FCoE: “I feel happy!”

It’s an interesting article, because much of the player-hating seems to directed at TRILL, not FCoE, and as J Metz has said time and time again, you don’t need TRILL to do FCoE if you do FCoE the way Cisco does (by using Fibre Channel Forwarders in each FCoE switch). Arista, not having any Fibre Channel skills, can’t do it this way. If they were to do FCoE, Arista (like Juniper) would need to do it the sparse-mode/FIP-snooping FCoE way, which would need a non-STP way of handling multi-pathing such as TRILL or SPB.

Jayshree Ullal, The CEO of Arista, hated on TRILL and spoke highly of VXLAN and NVGRE (Arista is on the standards body for both). I think part of that is that like Cisco, not all of their switches will be able to support TRILL, since TRILL requires new Ethernet silicon.

Even the CEO of Arista acknowledged that FCoE worked great at the edge, where you plug a server with a FCoE CNA into an FCoE switch, and the traffic is sent along to native Ethernet and native Fibre Channel networks from there (what I call single-hop or no-hop FCoE). This doesn’t require any additional FCoE infrastructure in your environment, just the edge switch. The Cisco UCS Fabric Interconnects are a great example of this no-hop architecture.

I don’t think FCoE is quite dead, but I have to imagine that it’s not going as well as vendors like Cisco have hoped. At least, it’s not been the success that some vendors have imagined. And I think there are two major contributors to FCoE’s failure to launch, and both of those reasons are more Layer 8 than Layer 2.
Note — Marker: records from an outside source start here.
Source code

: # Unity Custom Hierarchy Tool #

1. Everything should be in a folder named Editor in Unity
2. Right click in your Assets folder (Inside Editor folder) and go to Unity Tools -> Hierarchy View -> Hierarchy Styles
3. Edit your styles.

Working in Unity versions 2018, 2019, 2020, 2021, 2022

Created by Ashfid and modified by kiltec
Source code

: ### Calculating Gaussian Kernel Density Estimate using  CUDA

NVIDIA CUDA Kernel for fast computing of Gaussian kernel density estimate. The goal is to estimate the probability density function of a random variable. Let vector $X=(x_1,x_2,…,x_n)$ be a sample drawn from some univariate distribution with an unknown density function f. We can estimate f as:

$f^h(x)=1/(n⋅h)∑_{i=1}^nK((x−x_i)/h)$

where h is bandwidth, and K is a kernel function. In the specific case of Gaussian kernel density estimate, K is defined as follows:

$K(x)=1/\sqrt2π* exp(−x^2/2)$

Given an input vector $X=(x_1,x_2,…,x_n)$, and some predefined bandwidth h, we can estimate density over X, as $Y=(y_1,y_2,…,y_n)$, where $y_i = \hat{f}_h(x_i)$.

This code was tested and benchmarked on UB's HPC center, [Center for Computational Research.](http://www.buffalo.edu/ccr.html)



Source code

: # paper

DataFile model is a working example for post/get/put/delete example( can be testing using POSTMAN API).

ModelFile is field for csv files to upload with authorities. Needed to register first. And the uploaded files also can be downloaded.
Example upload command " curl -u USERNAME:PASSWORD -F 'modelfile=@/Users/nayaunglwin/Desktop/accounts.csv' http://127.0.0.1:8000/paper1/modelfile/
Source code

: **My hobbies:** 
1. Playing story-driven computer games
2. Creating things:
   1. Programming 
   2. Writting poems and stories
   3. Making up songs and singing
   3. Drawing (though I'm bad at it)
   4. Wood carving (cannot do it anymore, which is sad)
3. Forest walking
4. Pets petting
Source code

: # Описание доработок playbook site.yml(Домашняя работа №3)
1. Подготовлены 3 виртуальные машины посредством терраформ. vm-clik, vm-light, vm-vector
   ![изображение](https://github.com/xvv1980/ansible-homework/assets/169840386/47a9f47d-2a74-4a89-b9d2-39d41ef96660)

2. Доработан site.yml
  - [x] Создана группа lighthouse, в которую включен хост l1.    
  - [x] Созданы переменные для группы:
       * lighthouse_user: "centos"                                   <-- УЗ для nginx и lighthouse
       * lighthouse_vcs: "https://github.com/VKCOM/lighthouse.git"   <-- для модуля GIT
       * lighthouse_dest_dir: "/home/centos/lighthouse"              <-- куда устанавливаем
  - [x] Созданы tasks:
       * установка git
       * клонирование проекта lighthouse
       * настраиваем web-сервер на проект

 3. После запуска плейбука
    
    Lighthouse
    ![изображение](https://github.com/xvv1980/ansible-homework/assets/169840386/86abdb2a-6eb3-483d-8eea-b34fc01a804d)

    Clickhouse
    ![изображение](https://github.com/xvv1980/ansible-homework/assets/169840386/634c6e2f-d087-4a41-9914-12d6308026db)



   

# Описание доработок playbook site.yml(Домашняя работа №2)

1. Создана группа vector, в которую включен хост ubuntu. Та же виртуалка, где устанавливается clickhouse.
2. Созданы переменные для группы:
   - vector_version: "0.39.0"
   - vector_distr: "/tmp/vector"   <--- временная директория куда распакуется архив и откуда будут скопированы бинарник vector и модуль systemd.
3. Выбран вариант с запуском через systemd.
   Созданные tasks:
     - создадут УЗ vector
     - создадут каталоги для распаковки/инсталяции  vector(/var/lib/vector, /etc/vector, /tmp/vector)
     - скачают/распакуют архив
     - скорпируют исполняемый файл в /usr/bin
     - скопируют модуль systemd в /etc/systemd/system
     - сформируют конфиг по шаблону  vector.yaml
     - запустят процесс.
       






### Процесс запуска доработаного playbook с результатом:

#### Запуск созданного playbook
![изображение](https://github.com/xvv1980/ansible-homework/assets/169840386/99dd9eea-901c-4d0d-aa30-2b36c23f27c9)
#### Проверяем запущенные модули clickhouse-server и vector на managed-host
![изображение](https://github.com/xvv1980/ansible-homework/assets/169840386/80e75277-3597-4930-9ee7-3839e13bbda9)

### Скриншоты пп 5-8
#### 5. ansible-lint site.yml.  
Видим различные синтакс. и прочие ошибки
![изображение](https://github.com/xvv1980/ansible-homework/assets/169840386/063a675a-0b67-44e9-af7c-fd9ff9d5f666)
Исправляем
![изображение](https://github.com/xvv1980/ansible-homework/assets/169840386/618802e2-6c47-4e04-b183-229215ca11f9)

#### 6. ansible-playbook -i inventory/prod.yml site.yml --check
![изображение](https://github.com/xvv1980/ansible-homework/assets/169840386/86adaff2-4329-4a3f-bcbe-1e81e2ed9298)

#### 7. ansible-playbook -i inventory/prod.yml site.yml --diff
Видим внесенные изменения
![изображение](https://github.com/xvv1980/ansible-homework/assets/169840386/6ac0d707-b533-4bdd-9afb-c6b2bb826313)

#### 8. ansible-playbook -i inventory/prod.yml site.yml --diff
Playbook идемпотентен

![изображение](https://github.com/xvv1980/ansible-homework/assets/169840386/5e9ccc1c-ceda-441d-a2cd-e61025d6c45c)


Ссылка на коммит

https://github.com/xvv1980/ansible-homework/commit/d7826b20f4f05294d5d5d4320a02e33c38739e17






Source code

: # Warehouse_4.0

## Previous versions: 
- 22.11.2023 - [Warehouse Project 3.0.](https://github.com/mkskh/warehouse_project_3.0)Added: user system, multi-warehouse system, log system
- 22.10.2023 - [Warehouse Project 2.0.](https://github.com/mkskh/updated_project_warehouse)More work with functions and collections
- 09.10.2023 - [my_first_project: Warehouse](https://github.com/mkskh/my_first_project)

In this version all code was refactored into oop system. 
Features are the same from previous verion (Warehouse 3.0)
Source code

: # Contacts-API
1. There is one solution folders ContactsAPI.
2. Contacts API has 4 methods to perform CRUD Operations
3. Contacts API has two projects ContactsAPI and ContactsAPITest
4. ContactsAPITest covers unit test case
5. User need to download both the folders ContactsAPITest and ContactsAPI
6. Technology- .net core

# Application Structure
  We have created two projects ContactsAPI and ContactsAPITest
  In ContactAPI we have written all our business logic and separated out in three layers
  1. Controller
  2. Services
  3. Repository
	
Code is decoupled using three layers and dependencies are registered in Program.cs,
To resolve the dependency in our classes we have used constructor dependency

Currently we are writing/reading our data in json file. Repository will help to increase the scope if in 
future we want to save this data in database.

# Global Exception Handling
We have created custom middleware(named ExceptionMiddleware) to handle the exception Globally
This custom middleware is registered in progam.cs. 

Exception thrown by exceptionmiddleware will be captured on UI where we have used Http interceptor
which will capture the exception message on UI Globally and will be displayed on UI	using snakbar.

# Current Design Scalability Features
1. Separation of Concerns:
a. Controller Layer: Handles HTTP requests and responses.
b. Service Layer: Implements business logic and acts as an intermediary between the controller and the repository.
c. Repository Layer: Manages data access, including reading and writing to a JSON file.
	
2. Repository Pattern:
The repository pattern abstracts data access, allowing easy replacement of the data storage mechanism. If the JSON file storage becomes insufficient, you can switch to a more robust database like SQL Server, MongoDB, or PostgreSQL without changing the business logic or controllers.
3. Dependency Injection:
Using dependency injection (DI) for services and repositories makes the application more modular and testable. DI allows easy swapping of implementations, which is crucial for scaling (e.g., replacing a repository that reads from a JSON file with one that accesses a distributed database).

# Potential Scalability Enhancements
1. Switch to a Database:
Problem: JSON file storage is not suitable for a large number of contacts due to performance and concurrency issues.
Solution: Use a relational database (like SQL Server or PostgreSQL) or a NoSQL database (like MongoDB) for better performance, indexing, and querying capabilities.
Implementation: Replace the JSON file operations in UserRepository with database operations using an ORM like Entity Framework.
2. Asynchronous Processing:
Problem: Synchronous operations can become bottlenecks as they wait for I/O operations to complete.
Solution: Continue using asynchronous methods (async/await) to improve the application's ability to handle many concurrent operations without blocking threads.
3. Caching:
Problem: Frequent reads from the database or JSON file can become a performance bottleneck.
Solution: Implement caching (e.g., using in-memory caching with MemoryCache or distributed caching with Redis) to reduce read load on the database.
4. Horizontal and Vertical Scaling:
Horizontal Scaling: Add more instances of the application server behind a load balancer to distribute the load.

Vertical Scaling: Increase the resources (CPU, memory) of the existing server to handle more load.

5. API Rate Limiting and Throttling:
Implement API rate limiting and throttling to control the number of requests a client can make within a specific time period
Old Man of the Data Center

Reason number one is also the reason why we won’t see TRILL/Fabric Path deployed widely: It’s this guy:

Don’t let him trap you into hearing him tell stories about being a FDDI bridge, whatever FDDI is

The Catalyst 6500 series switch. This is “The Old Man of the Data Center”. And he’s everywhere. The switch is a bit long in the tooth, and although capacity is much higher on the Nexus 7000s (and even the 5000s in some cases), the Catalyst 6500 still has a huge install base.

And it won’t ever do FCoE.

And it (probably) won’t ever do TRILL/Fabric Path (spanning-tree fo-evah!)
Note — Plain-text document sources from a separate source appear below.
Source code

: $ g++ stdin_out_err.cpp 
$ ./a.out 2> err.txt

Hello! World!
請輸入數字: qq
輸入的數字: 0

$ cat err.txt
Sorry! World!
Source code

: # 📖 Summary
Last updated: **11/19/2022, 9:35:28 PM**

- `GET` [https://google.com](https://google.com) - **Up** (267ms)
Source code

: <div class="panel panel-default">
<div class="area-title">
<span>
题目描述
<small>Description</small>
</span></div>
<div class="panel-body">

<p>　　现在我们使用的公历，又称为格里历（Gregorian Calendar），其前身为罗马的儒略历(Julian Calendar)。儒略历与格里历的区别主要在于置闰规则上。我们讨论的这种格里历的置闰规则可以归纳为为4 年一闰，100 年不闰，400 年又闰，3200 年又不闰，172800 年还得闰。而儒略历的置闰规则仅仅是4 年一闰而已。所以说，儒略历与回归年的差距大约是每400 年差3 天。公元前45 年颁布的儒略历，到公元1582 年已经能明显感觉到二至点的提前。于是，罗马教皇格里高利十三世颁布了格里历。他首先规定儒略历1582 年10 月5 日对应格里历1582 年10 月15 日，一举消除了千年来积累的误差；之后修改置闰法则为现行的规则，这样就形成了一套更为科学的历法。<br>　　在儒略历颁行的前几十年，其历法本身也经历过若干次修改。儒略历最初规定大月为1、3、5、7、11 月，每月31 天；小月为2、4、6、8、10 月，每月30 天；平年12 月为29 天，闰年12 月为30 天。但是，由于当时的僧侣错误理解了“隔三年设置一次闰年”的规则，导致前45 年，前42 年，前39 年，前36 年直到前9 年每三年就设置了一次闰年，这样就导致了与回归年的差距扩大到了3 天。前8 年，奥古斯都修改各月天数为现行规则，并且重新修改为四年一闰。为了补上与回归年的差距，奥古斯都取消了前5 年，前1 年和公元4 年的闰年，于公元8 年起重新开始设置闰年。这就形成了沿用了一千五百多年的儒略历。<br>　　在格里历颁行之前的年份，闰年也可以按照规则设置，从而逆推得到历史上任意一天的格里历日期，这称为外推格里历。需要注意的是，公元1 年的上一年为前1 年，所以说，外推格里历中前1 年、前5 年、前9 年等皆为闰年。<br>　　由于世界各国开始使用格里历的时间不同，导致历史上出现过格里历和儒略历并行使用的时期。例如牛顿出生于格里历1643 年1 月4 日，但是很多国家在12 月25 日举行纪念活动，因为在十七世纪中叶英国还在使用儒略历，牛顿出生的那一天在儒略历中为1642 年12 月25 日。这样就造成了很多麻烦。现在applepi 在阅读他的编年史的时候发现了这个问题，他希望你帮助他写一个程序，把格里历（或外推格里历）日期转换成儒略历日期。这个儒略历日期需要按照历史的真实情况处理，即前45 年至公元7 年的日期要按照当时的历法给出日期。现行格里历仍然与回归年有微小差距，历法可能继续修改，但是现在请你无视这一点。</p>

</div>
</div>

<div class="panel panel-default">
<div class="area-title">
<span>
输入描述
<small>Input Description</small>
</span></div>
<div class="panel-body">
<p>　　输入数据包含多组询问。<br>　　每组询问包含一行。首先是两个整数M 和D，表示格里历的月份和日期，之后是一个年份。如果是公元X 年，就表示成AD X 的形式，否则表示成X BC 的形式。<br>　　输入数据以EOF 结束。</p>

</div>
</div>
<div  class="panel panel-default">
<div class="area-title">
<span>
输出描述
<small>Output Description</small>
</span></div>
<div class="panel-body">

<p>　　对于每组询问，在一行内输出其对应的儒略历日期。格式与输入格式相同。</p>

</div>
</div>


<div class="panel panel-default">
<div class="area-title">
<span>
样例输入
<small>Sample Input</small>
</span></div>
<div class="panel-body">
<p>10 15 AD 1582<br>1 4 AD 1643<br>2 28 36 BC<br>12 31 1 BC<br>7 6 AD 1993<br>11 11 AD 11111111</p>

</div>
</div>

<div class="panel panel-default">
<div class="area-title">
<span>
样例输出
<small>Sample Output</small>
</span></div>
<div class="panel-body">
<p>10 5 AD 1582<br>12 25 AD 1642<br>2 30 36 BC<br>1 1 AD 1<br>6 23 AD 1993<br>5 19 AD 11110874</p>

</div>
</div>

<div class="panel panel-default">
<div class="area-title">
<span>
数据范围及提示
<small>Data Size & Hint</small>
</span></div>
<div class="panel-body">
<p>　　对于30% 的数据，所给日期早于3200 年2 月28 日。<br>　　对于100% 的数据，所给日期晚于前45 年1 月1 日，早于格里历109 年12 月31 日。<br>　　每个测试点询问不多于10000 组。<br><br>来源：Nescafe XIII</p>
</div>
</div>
The 6500s aren’t getting replaced in significant numbers from what I can see. Especially with the release of the Sup 2T supervisor for the 6500es, the 6500s aren’t going anywhere anytime soon. I can only speculate as to why Cisco is pursuing the 6500 so much, but I think it comes down to two reasons:

Another reason why customers haven’t replaced the 6500s are that the Nexus 7000 isn’t a full-on replacement. With no service modules, limited routing capability (it just recently got the ability to do MPLS), and a form factor that’s much larger than the 6500 (although the 7009 just hit the streets with a very similar 6500 form factor, which begs the question: Why didn’t Cisco release the 7009 first?).

Premature FCoE

So reason number two? I think Cisco jumped the gun. They’ve been pushing FCoE for a while, but they weren’t quite ready. It wasn’t until July 2011 that Cisco released NX-OS 5.2, which is what’s required to do multi-hop FCoE in the Nexus 7000s and MDS 9000. They’ve had the ability to do multi-hop FCoE in the Nexus 5000s for a bit longer, but not much. Yet they’ve been talking about multi-hop for longer than it was possible to actually implement. Cisco has had a multi-hop FCoE reference architecture posted since March 2011 on their website, showing a beautifully designed multi-hop FCoE network with 5000s, 7000s, and MDS 9000s, that for months wasn’t possible to implement. Even today, if you wanted to implement multi-hop FCoE with Cisco gear (or anyone else), you’d be a very, very early adopter.

So no, I don’t think FCoE is dead. No-hop FCoE is certainly successful (even Arista’s CEO acknowedged as such), and I don’t think even multi-hop FCoE is dead, but it certainly hasn’t caught on (yet). Will multi-hop FCoE catch on? I’m not sure. We’ll have to see.